Because it would certainly be an attack. Mona wanted more out of me, more out of everything. Seela wasn't a good-enough student, I wasn't a good-enough husband, her parents had never done right by her either. Only her cousin Minna, who'd died of cancer years ago, had ever been exactly what Mona wanted.
"Are you . . . happy?" she asked.
"Of course I am," I said. "I could be dead but instead I have a daughter at university and a wife so pretty that she could have a twenty-year-old boyfriend if she wanted."
"Bullshit."
"What's wrong, Mona?"
"I think it's because it would cost you too much," she speculated. "College plus two households. You'd have to take care of me for life, you know."
"I see you've thought about it," I said, still feinting, still gauging the opposition.
"Do you love me?" She brought the phantom cigarette halfway to her mouth.
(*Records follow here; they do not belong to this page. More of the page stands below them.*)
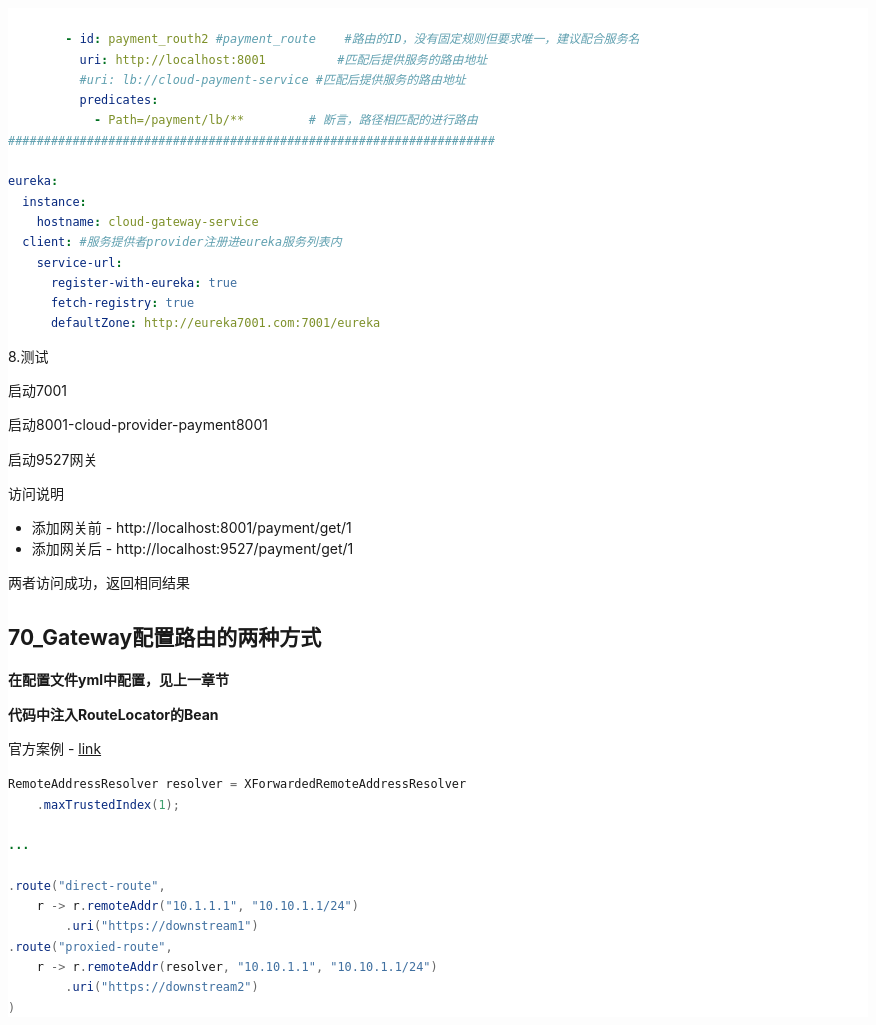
 ```yaml

        - id: payment_routh2 #payment_route    #路由的ID，没有固定规则但要求唯一，建议配合服务名
          uri: http://localhost:8001          #匹配后提供服务的路由地址
          #uri: lb://cloud-payment-service #匹配后提供服务的路由地址
          predicates:
            - Path=/payment/lb/**         # 断言，路径相匹配的进行路由
####################################################################

eureka:
  instance:
    hostname: cloud-gateway-service
  client: #服务提供者provider注册进eureka服务列表内
    service-url:
      register-with-eureka: true
      fetch-registry: true
      defaultZone: http://eureka7001.com:7001/eureka

```

8.测试

启动7001

启动8001-cloud-provider-payment8001

启动9527网关

访问说明

- 添加网关前 - http://localhost:8001/payment/get/1
- 添加网关后 - http://localhost:9527/payment/get/1

两者访问成功，返回相同结果

## 70_Gateway配置路由的两种方式

**在配置文件yml中配置，见上一章节**

**代码中注入RouteLocator的Bean**

官方案例 - [link](https://cloud.spring.io/spring-cloud-static/spring-cloud-gateway/2.2.1.RELEASE/reference/html/#modifying-the-way-remote-addresses-are-resolved)

```java
RemoteAddressResolver resolver = XForwardedRemoteAddressResolver
    .maxTrustedIndex(1);

...

.route("direct-route",
    r -> r.remoteAddr("10.1.1.1", "10.10.1.1/24")
        .uri("https://downstream1")
.route("proxied-route",
    r -> r.remoteAddr(resolver, "10.10.1.1", "10.10.1.1/24")
        .uri("https://downstream2")
)

```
"Yes. But it's more than that, you know."
"No, I don't know."
"Do you remember when we met?" I asked.
"Yeah?"
"I was sick and getting sicker all the time."
"You had viral pneumonia," she said, as if correcting me. "You needed rest and medicine."
"That was the outside of it. But on the inside I felt that I was hanging over a precipice, like I was dangling from a frayed rope that was only holding on by a thread."
"You were sick," she said. "People feel like that when they're sick."
"No. I was like that all the time. I'd left Boulder and stopped drinking. Every day I felt like I was going to fall into that hole. The pneumonia was just a part of it. I ate junk food and was depressed but didn't know it. When you nursed me to health, you saved me from falling in. You do it all the time, almost every day. That, that hole, that abyss, is a fixture in my mind, and if it weren't for you, I'd have fallen in and broken my neck a long time ago."
I don't know why I said all that to Mona right then. I hadn't even seen Barbara Knowland yet. I hadn't thought about Colorado in many years.
"What are you saying, Benny?" Mona asked. "Is this some movie you saw or something?"
"What do you mean?"
"Abyss? Frayed rope? Holding on by a thread?"
"It might be trite but I feel it all the time," I said, lying by telling the truth. "I felt it today with Seela. If I didn't have a family, I wouldn't have anything."
There was a colony of competing and conflicting thoughts behind Mona's stern grimace, like the roaches I smelled teeming beneath Seela's floors.
My words stymied the argument she was nursing. They rang of truth somewhere, and Mona always reacted to truth. She was angry that she couldn't let the rage in her breast roil up against me. I had admitted something personal and she had no rebuttal against that.
"But you don't tell us that," Mona said. "You just, you just sit there staring out the window."
"Yeah, I know. Way in the back of my head there's this, there's this, I don't know. You're the only one who sees it, honey. When you call me on it, you call me back."
"You still don't talk to me."
"What am I doing right now?"
The frustration showed in Mona's slender, still quite lovely face. The only thing I had to do was to stifle the grin rising from my diaphragm. Whenever I defeated her in our jousts of words, I wanted to smirk—not laugh or smile or chuckle. I wanted to gloat over her stumble. Here she had laid a trap for me, the goal of which neither of us knew or understood. We just wrangled, disputed over anything: Seela's future, our sex routines, what life had or had not brought to either of us.
"You're saying that I save you?" she asked. "Me. The woman you barely touch, hardly ever talk to. Me, the one lying in your bed when you come back from who knows where in the middle of the night."
Three months before, the phone rang at a little after two in the morning. Mona answered it.
"Benny?" she said, tugging my shoulder. "It's work."
"Hello?" I called into the void of the receiver, wondering what reason anyone at work had to call me in the middle of the night.